Nazry Bahrawi entrevista Susan Bassnett
A tradução é uma atividade antiqüíssima, e os comentários críticos sobre tradução, no Ocidente, remontam ao menos a Cícero e aos primórdios da era cristã. Mesmo assim, os Estudos da Tradução como disciplina acadêmica são um fenômeno de meados do século XX.
Um dos principais nomes a despontarem desse período é o da estudiosa Susan Bassnett, conhecida por volumes como Comparative Literature: a critical introduction (1993), Translation Studies (1980; 4.ed.2014) e Exchanging Lives: Poems and Translations (2002), no qual apresenta suas traduções da poetisa argentina Alejandra Pizarnik (que teve recentemente dois volumes publicados no Brasil).
O periódico Asymptote publicou uma entrevista com a pesquisadora. A entrevista foi conduzida por Nazry Bahrawi, que é orientanda de Bassnett. Você pode conferir a entrevista integral (em inglês) clicando aqui.
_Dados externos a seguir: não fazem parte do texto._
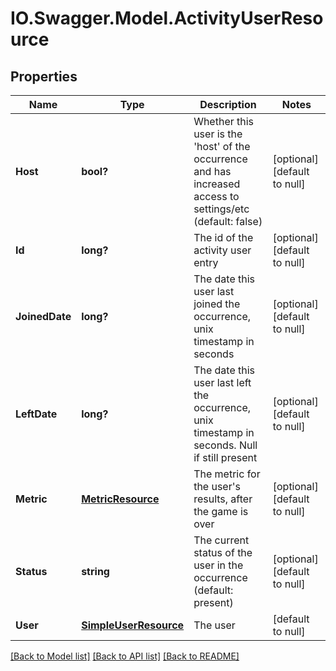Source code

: # IO.Swagger.Model.ActivityUserResource
## Properties

Name | Type | Description | Notes
------------ | ------------- | ------------- | -------------
**Host** | **bool?** | Whether this user is the &#39;host&#39; of the occurrence and has increased access to settings/etc (default: false) | [optional] [default to null]
**Id** | **long?** | The id of the activity user entry | [optional] [default to null]
**JoinedDate** | **long?** | The date this user last joined the occurrence, unix timestamp in seconds | [optional] [default to null]
**LeftDate** | **long?** | The date this user last left the occurrence, unix timestamp in seconds. Null if still present | [optional] [default to null]
**Metric** | [**MetricResource**](MetricResource.md) | The metric for the user&#39;s results, after the game is over | [optional] [default to null]
**Status** | **string** | The current status of the user in the occurrence (default: present) | [optional] [default to null]
**User** | [**SimpleUserResource**](SimpleUserResource.md) | The user | [default to null]

[[Back to Model list]](../README.md#documentation-for-models) [[Back to API list]](../README.md#documentation-for-api-endpoints) [[Back to README]](../README.md)

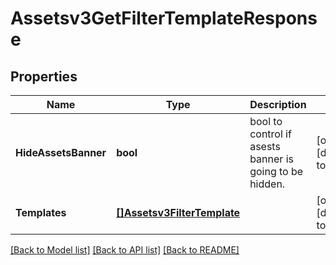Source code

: # Assetsv3GetFilterTemplateResponse

## Properties
Name | Type | Description | Notes
------------ | ------------- | ------------- | -------------
**HideAssetsBanner** | **bool** | bool to control if asests banner is going to be hidden. | [optional] [default to null]
**Templates** | [**[]Assetsv3FilterTemplate**](assetsv3FilterTemplate.md) |  | [optional] [default to null]

[[Back to Model list]](../README.md#documentation-for-models) [[Back to API list]](../README.md#documentation-for-api-endpoints) [[Back to README]](../README.md)

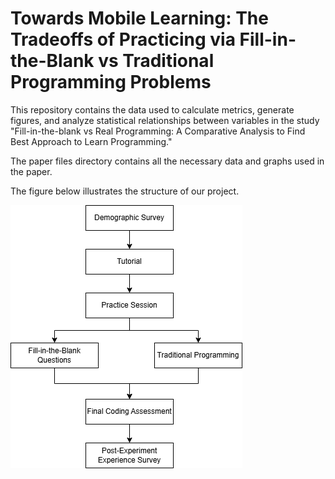 # Towards Mobile Learning: The Tradeoffs of Practicing via Fill-in-the-Blank vs Traditional Programming Problems

This repository contains the data used to calculate metrics, generate figures, and analyze statistical relationships between variables in the study "Fill-in-the-blank vs Real Programming: A Comparative Analysis to Find Best Approach to Learn Programming."

The paper files directory contains all the necessary data and graphs used in the paper.

The figure below illustrates the structure of our project.

![Structure](structure.png)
Abaixo, segue minha tradução de alguns destaques da entrevista:
Eu diria que sim, que a tradução é uma aptidão, e que a tradução de muitos tipos de texto pode ser e de fato é ensinada e levada a termo de modo eficiente. Mas quando falamos da tradução de textos literários, não se trata apenas de aptidão. Aqui a tradução é de fato uma reescrita.
Você pergunta sobre o que a tradução, vista como uma empreitada filosófica, pode oferecer ao mundo. Penso que pode oferecer o seguinte: (i) O reconhecimento de que as idéias sobre beleza podem ser transmitidas ao longo do tempo e do espaço, mas também de que tais idéias mudam. (ii) A tradução nos dá acesso a trabalhos que jamais encontraríamos de outra forma. (iii) A tradução permite que os escritos de grandes figuras do passado sobrevivam e continuem a ser lidos por gerações subseqüentes.
Quando perguntada sobre a relação entre tradução e reescrita, Bassnett pondera o seguinte:
Esta pergunta preocupa teóricos da tradução desde os primórdios da tradução, e continua a preocupar, pois envolve a responsabilidade do/a tradutor/a. O/a tradutor/a tem, basicamente, uma dupla responsabilidade: com o texto original que busca traduzir e, portanto, para com o/a autor/a, e com o público leitor. Minha opinião é a de que a responsabilidade primeira do/a tradutor/a é criar um texto na língua-alvo que seja apreciado pelas/os leitoras/es e, ao mesmo tempo, demonstre respeito ao texto-fonte. Mas como se deve interpretar o respeito é uma questão interessante. Não creio que o/a tradutor/a deva respeitar servilmente o original. De fato, creio que é responsabilidade do/a tradutor/a reescrever e recontextualizar o que estiver traduzindo.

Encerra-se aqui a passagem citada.